La Banque centrale a abaissé son taux directeur de 25 points de base le 19 mars, le portant à 2,25%. Une décision qui intervient à contrepied des attentes majoritaires du marché, qui misait plutôt sur un statu quo. Si ce choix s’inscrit dans un contexte global d’assouplissement monétaire, ses implications sur les finances publiques, le crédit bancaire, le marché obligataire et la Bourse sont multiples et interconnectées. Décryptage.
Par Y. Seddik
Tout d’abord, la baisse du taux directeur engendre mécaniquement une réduction du coût de financement de l’État. Selon Attijari Global Research (AGR), chaque diminution de 25 points de base génère une économie annuelle d’environ 300 millions de dirhams sur les charges d’intérêt du Trésor. Ainsi, à l’horizon 2025, le déficit budgétaire, initialement projeté à 3,9% du PIB, pourrait s’alléger à 3,5%.
Un soulagement modeste, mais bienvenu dans un contexte de dépenses d’investissement publiques massives, avec plus de 1.700 milliards de dirhams sur cinq ans pour accompagner les réformes économiques, sociales et hydriques du Royaume.
Ensuite, le canal du crédit est l’un des premiers à réagir aux signaux de politique monétaire. La baisse cumulée de 50 points de base du taux directeur depuis juin 2024 commence à produire ses effets: les taux débiteurs ont reculé à 5,08% en 2024. AGR anticipe une nette accélération du rythme de croissance du crédit bancaire à +5,9% en 2025 (contre +2,6% en 2024), portée par des conditions de financement plus favorables pour les ménages et les entreprises. Cet effet est d’autant plus stratégique que la croissance 2025 (+3,9% prévue) repose en partie sur une reprise de la demande intérieure et de l’investissement privé.

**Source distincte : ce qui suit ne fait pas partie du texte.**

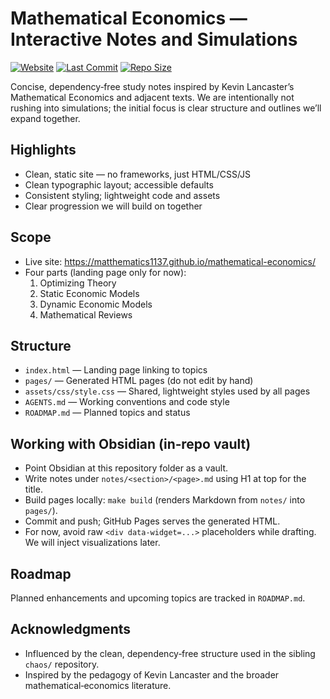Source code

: Mathematical Economics — Interactive Notes and Simulations
=========================================================

[![Website](https://img.shields.io/website?url=https%3A%2F%2Fmatthematics1137.github.io%2Fmathematical-economics%2F)](https://matthematics1137.github.io/mathematical-economics/)
[![Last Commit](https://img.shields.io/github/last-commit/matthematics1137/mathematical-economics)](https://github.com/matthematics1137/mathematical-economics/commits/main)
[![Repo Size](https://img.shields.io/github/repo-size/matthematics1137/mathematical-economics)](https://github.com/matthematics1137/mathematical-economics)

Concise, dependency‑free study notes inspired by Kevin Lancaster’s Mathematical Economics and adjacent texts. We are intentionally not rushing into simulations; the initial focus is clear structure and outlines we’ll expand together.

Highlights
----------
- Clean, static site — no frameworks, just HTML/CSS/JS
- Clean typographic layout; accessible defaults
- Consistent styling; lightweight code and assets
- Clear progression we will build on together

Scope
-----
- Live site: https://matthematics1137.github.io/mathematical-economics/
- Four parts (landing page only for now):
  1) Optimizing Theory
  2) Static Economic Models
  3) Dynamic Economic Models
  4) Mathematical Reviews

Structure
---------
- `index.html` — Landing page linking to topics
- `pages/` — Generated HTML pages (do not edit by hand)
- `assets/css/style.css` — Shared, lightweight styles used by all pages
- `AGENTS.md` — Working conventions and code style
- `ROADMAP.md` — Planned topics and status

Working with Obsidian (in‑repo vault)
------------------------------------
- Point Obsidian at this repository folder as a vault.
- Write notes under `notes/<section>/<page>.md` using H1 at top for the title.
- Build pages locally: `make build` (renders Markdown from `notes/` into `pages/`).
- Commit and push; GitHub Pages serves the generated HTML.
- For now, avoid raw `<div data-widget=...>` placeholders while drafting. We will inject visualizations later.

Roadmap
-------
Planned enhancements and upcoming topics are tracked in `ROADMAP.md`.

Acknowledgments
---------------
- Influenced by the clean, dependency‑free structure used in the sibling `chaos/` repository.
- Inspired by the pedagogy of Kevin Lancaster and the broader mathematical‑economics literature.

Des taux obligataires sous pression et une Bourse gagnante
Parallèlement, les marchés obligataires devraient également bénéficier de cette orientation plus accommodante. Les premières tensions haussières observées en début d’année, nourries par une inflation remontée temporairement à 2% en janvier et par une forte activité du Trésor sur le marché primaire (42 milliards de dirhams levés au T1), devraient s’atténuer. Selon AGR, la détente des taux directeurs devrait se répercuter sur la courbe des taux, notamment à court terme, avec une baisse progressive des rendements des bons du Trésor. Cette dynamique pourrait être renforcée par une éventuelle émission souveraine en devises, qui viendrait soulager la pression sur les financements domestiques.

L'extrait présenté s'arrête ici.